- Exercise input
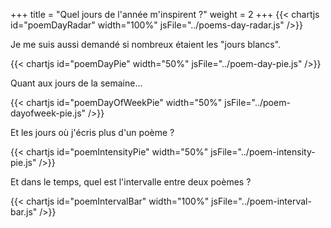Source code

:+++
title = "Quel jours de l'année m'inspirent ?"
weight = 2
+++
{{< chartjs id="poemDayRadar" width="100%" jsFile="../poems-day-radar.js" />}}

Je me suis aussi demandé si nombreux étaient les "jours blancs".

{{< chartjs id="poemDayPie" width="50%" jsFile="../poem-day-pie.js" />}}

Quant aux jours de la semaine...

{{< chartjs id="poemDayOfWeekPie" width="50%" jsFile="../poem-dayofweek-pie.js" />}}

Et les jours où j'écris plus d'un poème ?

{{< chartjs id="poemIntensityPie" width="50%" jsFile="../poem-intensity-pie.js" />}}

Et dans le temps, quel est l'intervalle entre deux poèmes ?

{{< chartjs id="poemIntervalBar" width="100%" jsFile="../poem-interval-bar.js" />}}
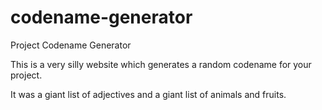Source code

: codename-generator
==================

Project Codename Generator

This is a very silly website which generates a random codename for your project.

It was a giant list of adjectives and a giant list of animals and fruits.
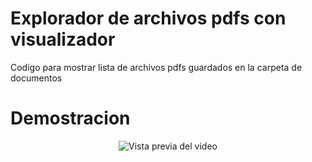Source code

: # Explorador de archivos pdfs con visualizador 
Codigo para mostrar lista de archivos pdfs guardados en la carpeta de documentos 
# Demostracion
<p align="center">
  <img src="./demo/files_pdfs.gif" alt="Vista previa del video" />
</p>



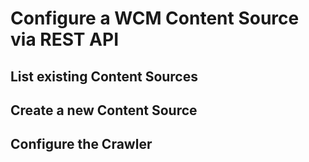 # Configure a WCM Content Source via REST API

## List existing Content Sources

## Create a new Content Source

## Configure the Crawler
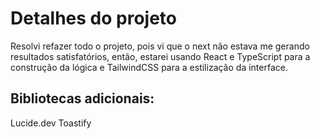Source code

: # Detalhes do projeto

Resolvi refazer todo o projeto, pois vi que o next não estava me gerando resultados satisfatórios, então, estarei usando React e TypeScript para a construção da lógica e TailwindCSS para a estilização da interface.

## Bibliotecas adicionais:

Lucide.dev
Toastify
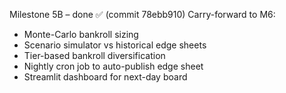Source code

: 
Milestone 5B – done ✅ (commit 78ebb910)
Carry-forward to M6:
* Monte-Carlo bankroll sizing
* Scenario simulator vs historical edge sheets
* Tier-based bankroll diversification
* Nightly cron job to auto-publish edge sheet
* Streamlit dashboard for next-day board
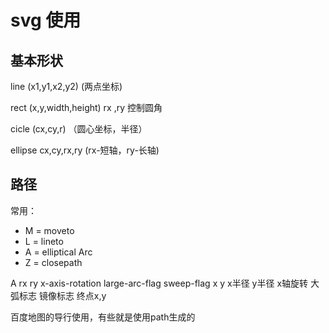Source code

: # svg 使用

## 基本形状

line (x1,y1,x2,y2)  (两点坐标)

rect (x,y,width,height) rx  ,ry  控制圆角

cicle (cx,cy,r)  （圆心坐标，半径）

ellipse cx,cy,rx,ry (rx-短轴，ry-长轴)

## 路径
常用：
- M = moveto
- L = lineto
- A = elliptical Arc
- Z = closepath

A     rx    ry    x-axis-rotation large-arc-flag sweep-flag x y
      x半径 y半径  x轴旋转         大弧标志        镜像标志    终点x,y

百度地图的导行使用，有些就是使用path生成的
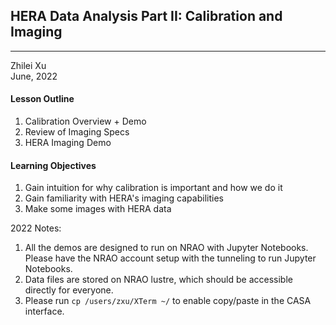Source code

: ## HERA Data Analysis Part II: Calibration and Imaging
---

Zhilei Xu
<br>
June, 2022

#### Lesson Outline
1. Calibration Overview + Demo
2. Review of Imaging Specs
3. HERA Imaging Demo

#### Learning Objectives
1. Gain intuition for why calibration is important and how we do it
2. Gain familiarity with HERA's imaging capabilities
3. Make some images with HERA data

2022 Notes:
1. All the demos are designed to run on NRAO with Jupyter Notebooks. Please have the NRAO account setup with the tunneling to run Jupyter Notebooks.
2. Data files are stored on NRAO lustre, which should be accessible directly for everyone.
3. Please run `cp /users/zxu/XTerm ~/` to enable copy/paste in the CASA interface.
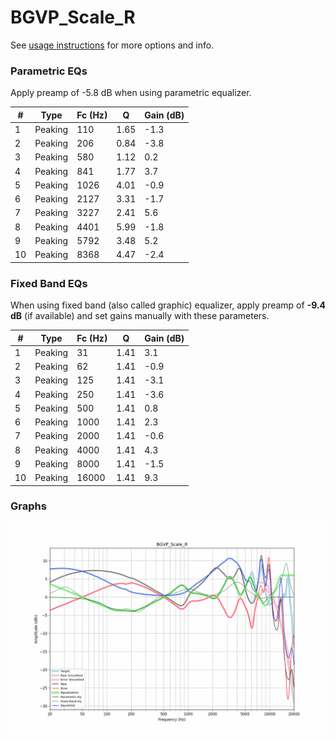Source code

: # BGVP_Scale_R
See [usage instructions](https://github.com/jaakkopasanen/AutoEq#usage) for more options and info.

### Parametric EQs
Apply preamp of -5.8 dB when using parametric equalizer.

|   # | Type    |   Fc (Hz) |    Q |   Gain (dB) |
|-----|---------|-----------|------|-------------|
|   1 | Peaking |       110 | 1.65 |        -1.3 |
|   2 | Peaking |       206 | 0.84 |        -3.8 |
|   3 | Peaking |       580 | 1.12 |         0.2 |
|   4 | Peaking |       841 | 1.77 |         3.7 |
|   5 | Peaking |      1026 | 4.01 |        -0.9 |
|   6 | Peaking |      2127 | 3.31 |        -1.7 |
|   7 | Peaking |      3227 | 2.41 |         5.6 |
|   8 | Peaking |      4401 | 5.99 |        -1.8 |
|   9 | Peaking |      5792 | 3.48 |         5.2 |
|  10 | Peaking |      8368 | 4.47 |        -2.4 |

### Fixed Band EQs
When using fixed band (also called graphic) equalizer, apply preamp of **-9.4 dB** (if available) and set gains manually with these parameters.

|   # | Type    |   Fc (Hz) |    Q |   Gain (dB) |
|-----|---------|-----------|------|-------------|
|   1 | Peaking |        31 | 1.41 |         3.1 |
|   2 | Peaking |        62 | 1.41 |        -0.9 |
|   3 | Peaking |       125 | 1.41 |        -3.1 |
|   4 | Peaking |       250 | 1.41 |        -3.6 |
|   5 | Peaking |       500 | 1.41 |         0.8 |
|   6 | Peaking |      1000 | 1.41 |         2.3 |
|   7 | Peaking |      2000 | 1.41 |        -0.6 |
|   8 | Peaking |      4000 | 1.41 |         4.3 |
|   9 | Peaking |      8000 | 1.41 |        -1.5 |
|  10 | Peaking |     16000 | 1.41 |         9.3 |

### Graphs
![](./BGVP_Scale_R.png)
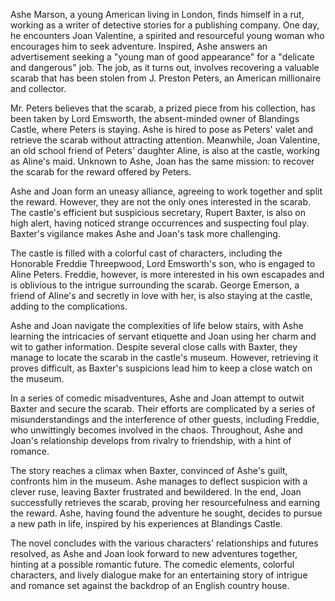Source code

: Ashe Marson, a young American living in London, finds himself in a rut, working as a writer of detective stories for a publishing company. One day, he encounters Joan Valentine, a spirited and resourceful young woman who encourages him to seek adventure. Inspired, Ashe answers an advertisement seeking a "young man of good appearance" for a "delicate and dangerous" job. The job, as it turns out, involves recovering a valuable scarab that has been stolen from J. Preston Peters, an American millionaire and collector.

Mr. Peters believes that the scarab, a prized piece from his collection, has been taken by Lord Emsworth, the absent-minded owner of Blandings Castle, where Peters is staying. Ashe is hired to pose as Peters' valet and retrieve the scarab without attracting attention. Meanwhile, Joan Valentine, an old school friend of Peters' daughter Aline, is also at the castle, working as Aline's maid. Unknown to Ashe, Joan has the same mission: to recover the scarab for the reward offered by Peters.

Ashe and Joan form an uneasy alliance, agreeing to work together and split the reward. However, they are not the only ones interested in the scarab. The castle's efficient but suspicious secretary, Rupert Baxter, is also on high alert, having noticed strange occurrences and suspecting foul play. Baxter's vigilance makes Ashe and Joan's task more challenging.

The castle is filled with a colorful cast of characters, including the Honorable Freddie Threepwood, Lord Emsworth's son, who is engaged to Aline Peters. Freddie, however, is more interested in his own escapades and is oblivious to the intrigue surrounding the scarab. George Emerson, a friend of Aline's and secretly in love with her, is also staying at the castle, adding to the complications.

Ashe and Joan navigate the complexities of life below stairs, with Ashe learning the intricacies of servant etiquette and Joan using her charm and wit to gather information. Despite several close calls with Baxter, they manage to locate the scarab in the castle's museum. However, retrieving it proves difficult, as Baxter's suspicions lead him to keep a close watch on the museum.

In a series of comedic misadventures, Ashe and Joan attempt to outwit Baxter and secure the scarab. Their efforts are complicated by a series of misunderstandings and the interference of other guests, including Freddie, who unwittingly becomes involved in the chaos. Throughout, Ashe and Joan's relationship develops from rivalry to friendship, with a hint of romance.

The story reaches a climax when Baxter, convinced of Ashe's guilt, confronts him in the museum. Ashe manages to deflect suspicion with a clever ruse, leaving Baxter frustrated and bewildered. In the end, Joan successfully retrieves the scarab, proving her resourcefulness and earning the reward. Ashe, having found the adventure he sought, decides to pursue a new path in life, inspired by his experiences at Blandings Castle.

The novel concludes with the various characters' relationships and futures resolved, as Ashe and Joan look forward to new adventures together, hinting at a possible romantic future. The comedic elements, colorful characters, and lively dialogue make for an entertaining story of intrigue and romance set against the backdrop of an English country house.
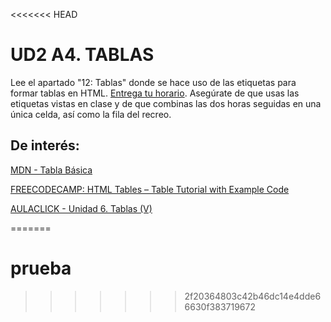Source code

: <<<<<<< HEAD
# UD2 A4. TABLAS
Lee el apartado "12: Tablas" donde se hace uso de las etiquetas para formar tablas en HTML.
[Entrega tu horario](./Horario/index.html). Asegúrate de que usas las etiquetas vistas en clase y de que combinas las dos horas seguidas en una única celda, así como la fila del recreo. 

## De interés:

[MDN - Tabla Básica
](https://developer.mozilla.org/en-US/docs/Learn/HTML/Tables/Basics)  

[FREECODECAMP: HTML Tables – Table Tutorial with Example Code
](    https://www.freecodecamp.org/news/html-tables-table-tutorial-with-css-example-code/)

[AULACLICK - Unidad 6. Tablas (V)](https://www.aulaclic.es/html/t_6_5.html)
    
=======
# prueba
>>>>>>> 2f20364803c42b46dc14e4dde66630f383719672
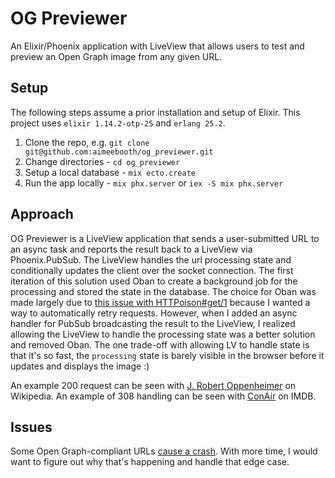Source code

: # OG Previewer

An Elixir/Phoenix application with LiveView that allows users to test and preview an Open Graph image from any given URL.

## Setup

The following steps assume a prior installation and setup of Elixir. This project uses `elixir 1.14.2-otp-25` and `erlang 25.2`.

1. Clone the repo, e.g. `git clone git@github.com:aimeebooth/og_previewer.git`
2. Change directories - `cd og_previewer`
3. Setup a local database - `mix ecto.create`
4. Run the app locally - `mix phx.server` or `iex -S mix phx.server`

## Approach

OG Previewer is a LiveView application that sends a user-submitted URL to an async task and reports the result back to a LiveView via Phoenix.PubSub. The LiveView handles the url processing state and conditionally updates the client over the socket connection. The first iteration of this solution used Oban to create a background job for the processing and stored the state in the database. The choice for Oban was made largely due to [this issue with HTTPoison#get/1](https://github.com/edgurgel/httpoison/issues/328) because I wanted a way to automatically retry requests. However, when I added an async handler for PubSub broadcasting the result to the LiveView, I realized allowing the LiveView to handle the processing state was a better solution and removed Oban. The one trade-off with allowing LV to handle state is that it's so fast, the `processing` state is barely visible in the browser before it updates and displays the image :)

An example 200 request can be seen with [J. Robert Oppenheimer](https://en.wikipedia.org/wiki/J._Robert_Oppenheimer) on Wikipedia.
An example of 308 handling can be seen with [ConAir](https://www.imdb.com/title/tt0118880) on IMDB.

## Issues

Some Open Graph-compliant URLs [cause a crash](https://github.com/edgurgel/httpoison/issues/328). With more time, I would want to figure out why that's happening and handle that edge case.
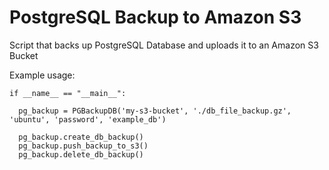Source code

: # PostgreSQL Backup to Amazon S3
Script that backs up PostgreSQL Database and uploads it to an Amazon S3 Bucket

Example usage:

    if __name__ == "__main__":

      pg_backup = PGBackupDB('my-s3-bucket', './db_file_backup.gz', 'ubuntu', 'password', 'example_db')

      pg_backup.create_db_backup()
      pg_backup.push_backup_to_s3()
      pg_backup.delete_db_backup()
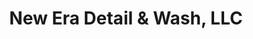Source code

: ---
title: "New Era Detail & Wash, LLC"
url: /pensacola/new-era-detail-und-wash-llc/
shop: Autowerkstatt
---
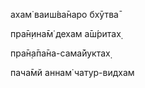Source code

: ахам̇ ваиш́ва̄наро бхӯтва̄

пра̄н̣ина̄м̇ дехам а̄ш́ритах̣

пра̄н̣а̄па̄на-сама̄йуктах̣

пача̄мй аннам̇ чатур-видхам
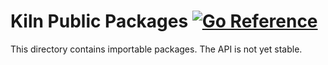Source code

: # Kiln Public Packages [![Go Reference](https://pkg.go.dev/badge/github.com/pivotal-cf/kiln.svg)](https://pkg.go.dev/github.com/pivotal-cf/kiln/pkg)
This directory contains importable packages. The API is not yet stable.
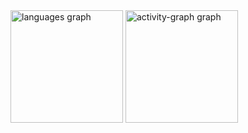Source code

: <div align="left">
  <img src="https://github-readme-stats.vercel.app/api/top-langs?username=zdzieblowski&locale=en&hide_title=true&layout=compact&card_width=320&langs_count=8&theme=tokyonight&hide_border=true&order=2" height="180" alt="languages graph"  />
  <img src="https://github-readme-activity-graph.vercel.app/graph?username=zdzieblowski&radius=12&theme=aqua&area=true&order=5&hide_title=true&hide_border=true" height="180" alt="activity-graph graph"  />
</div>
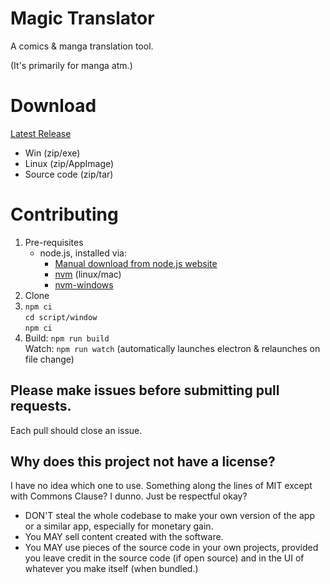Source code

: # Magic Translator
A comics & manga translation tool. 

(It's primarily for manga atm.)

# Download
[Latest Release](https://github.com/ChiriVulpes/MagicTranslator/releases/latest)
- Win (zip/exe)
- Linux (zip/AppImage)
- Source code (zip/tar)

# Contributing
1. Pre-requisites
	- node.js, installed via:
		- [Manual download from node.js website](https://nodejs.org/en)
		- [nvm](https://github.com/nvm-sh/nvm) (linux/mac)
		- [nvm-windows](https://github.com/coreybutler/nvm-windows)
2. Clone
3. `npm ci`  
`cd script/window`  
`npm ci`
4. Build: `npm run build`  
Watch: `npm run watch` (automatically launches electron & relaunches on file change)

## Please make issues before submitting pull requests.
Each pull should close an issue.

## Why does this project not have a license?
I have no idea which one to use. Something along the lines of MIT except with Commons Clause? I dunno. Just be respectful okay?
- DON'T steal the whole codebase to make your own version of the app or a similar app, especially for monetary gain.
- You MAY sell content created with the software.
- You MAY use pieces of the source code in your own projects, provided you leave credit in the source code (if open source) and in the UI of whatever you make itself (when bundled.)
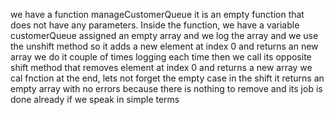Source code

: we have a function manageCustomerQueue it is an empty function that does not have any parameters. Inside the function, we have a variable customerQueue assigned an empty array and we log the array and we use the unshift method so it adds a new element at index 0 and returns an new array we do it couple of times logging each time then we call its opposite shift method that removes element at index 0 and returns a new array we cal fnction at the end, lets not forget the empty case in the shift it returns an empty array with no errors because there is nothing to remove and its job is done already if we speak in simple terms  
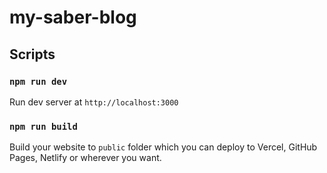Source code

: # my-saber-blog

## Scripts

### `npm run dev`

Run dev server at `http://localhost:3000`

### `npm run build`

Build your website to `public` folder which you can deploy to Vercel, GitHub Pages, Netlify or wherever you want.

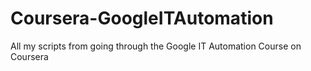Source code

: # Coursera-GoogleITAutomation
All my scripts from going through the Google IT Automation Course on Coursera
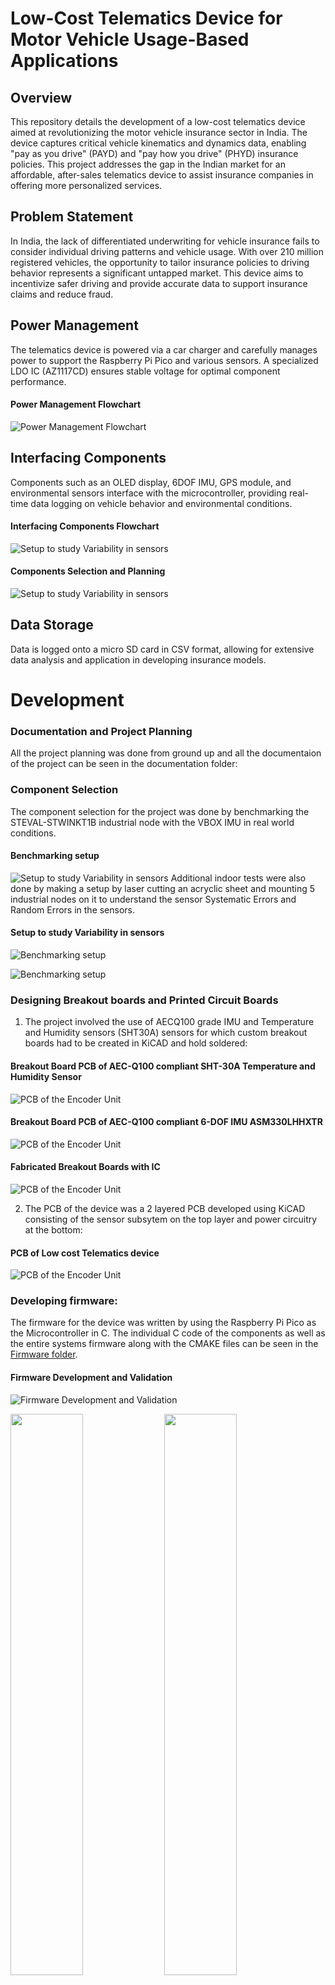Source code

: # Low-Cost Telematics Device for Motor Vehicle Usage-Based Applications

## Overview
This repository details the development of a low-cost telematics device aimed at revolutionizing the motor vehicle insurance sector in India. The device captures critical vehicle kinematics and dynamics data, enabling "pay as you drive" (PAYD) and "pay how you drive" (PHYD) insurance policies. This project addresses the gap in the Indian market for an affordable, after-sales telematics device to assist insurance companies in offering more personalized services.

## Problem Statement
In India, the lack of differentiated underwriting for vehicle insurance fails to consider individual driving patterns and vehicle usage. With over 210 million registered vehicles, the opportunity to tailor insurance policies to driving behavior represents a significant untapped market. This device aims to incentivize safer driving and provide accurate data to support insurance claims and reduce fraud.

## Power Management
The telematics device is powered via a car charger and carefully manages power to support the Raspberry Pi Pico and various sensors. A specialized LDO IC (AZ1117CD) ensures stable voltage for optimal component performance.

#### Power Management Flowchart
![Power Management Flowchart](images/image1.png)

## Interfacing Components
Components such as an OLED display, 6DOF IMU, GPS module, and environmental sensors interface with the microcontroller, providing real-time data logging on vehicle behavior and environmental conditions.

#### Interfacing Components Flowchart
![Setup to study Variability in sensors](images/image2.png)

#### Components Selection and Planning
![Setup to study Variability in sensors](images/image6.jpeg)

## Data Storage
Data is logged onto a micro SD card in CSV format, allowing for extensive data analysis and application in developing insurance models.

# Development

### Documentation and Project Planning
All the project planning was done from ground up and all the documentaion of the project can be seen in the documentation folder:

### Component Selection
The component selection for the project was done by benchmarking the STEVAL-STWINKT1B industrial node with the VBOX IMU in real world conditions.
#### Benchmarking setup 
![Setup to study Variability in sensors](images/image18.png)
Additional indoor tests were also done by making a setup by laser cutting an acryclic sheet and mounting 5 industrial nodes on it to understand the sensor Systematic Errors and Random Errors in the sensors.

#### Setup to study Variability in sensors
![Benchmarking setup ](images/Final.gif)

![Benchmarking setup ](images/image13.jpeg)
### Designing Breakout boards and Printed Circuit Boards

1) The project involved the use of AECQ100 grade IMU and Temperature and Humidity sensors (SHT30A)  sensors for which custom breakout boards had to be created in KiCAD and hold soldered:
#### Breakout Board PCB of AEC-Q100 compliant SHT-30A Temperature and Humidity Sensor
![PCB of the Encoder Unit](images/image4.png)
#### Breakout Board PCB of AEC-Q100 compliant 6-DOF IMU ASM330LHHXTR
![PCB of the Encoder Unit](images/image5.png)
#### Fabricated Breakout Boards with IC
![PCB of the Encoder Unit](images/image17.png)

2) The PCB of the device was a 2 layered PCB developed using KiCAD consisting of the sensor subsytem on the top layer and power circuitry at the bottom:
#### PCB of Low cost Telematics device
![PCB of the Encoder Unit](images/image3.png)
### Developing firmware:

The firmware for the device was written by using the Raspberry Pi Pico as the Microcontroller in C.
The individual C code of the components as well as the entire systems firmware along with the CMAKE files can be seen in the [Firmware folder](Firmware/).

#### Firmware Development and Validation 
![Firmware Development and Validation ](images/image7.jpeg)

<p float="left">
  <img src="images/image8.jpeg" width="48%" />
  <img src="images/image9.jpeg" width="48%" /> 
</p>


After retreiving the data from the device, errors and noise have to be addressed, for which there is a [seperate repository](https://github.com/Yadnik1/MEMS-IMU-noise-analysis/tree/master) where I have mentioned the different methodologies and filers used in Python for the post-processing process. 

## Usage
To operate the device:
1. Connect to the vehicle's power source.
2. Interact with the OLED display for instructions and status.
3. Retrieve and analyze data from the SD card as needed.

- Problem
Above are the records; copy exactly the lines from the one with "31 | 1.41 |" through the one with "Mr. Peters believes", including both, and nothing more. Leave out pictures.

- Solution to the problem
|   1 | Peaking |        31 | 1.41 |         3.1 |
|   2 | Peaking |        62 | 1.41 |        -0.9 |
|   3 | Peaking |       125 | 1.41 |        -3.1 |
|   4 | Peaking |       250 | 1.41 |        -3.6 |
|   5 | Peaking |       500 | 1.41 |         0.8 |
|   6 | Peaking |      1000 | 1.41 |         2.3 |
|   7 | Peaking |      2000 | 1.41 |        -0.6 |
|   8 | Peaking |      4000 | 1.41 |         4.3 |
|   9 | Peaking |      8000 | 1.41 |        -1.5 |
|  10 | Peaking |     16000 | 1.41 |         9.3 |

### Graphs
![](./BGVP_Scale_R.png)
Source code

: Ashe Marson, a young American living in London, finds himself in a rut, working as a writer of detective stories for a publishing company. One day, he encounters Joan Valentine, a spirited and resourceful young woman who encourages him to seek adventure. Inspired, Ashe answers an advertisement seeking a "young man of good appearance" for a "delicate and dangerous" job. The job, as it turns out, involves recovering a valuable scarab that has been stolen from J. Preston Peters, an American millionaire and collector.

Mr. Peters believes that the scarab, a prized piece from his collection, has been taken by Lord Emsworth, the absent-minded owner of Blandings Castle, where Peters is staying. Ashe is hired to pose as Peters' valet and retrieve the scarab without attracting attention. Meanwhile, Joan Valentine, an old school friend of Peters' daughter Aline, is also at the castle, working as Aline's maid. Unknown to Ashe, Joan has the same mission: to recover the scarab for the reward offered by Peters.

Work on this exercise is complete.